MIAMI – Democratic presidential hopeful Barack Obama sought Thursday to reassure Jewish voters that he was a friend of Israel as he campaigned in Florida, a key battleground in the general election.
At a meeting at Bnai Torah Synagogue in Boca Raton, north of Miami, Obama denied that he was a Muslim and asked voters not to judge him because of his "funny name" or because he was African-American, but on his policies.
Obama said he had "always been pro-Israel" and insisted his offer to talk with the leaders of Iran did not mean he did not recognize the threat that country posed to the Jewish state.
"Just because I am open to talks with Iran does not mean I am not pro-Israel," he said.
"I know how much Israel craves peace and as president I pledge to make every effort to help achieve that peace and support Israel’s right to exist and be safe," he added.
He said that direct diplomacy with Iran was "the way to begin," saying that President George W. Bush’s refusal to talk to U.S. enemies "has not worked for the past eight years and in that time Iran has gained power."

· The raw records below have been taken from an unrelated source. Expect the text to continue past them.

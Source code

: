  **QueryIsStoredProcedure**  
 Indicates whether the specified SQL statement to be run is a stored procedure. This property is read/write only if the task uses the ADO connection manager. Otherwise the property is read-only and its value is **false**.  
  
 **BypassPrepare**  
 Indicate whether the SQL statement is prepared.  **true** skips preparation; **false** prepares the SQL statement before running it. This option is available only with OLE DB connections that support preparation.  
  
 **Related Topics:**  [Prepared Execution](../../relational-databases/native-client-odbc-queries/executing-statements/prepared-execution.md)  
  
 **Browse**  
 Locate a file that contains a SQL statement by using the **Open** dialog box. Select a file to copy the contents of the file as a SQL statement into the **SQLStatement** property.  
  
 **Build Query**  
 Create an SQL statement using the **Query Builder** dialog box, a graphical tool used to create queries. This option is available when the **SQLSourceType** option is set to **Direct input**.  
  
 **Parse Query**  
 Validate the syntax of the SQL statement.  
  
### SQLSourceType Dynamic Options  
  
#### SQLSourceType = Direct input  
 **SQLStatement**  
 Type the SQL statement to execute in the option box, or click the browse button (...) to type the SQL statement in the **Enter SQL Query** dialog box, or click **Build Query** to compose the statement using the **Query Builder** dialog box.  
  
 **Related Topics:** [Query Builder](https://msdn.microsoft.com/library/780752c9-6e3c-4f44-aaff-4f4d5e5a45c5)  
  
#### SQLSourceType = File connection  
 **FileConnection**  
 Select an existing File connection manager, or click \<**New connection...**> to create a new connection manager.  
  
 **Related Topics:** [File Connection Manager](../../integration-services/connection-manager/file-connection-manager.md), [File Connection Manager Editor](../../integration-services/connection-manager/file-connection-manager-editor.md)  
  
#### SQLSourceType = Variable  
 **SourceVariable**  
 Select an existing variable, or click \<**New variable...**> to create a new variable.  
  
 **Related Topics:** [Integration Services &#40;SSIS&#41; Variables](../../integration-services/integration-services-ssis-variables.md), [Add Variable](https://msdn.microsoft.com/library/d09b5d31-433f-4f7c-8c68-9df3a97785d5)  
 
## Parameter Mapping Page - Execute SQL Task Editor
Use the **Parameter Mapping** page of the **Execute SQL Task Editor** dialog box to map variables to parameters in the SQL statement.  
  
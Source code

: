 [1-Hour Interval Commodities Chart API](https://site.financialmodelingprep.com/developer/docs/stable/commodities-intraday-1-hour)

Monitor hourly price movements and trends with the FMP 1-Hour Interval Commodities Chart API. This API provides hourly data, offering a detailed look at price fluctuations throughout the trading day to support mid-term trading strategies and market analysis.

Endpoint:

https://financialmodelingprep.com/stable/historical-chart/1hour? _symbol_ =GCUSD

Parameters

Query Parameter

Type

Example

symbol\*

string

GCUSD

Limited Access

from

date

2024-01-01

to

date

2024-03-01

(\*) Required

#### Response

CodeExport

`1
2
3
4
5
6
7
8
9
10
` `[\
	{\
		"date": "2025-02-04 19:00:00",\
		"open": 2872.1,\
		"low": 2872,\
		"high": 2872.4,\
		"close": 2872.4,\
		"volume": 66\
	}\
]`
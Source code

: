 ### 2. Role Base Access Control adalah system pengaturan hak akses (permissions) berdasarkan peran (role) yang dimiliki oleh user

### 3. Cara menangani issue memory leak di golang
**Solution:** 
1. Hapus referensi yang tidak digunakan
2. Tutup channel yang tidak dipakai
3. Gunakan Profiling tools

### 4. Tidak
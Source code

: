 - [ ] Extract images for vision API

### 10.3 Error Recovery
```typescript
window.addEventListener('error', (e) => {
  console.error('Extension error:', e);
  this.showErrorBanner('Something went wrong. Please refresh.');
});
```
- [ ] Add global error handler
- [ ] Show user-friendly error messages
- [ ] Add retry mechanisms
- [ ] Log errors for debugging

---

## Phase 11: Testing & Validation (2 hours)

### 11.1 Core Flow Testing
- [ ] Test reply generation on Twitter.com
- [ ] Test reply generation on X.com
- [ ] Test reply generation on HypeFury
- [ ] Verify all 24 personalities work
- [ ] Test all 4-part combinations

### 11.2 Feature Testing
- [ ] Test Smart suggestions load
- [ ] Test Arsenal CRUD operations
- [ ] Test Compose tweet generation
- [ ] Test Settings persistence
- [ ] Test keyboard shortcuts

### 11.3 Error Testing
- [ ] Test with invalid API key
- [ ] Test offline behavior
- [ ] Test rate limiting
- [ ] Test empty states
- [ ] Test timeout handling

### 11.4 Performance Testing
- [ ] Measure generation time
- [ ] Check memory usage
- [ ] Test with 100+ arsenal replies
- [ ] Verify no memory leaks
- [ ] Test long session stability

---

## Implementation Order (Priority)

Obama said he would not talk to the leaders of the Palestinian Islamist movement Hamas or Lebanon’s Syrian-backed opposition, Hezbollah, but said that they had become more powerful under Bush’s watch.
"Nothing Bush has done has helped Israel. As president I would do everything in my power to stop Iran from developing nuclear weapons and insist that they stop threatening Israel," he said.
People in the parking lot were handing out flyers saying Obama was a Muslim, but he said: "That’s not true."
One member of the congregation said he would vote for the senator if his name was Barry, not Barack.
"Actually, as a kid, I was called Barry. But as I got older I decided to acknowledge my Kenyan heritage and use my true name, Barack," Obama replied.
Other Jewish voters stressed that Obama’s stance on Israel was of utmost importance.
"I think that our commander in chief should not propose talks with someone who calls for the destruction of Israel," Stephen Lippy, 51, told Reuters.
"As a Jew, would I vote for a black person? Sure," said Lippy. "But … my issue is will he be the best commander in chief when it comes to assisting Israel and our other Western democratic allies."
"I think today convinced me," said Aaron Levitt, 32, a rabbi and Democrat. "I feel like he made it very clear that Israel’s at the center of his Middle East policy and would be a very important ally in his presidency."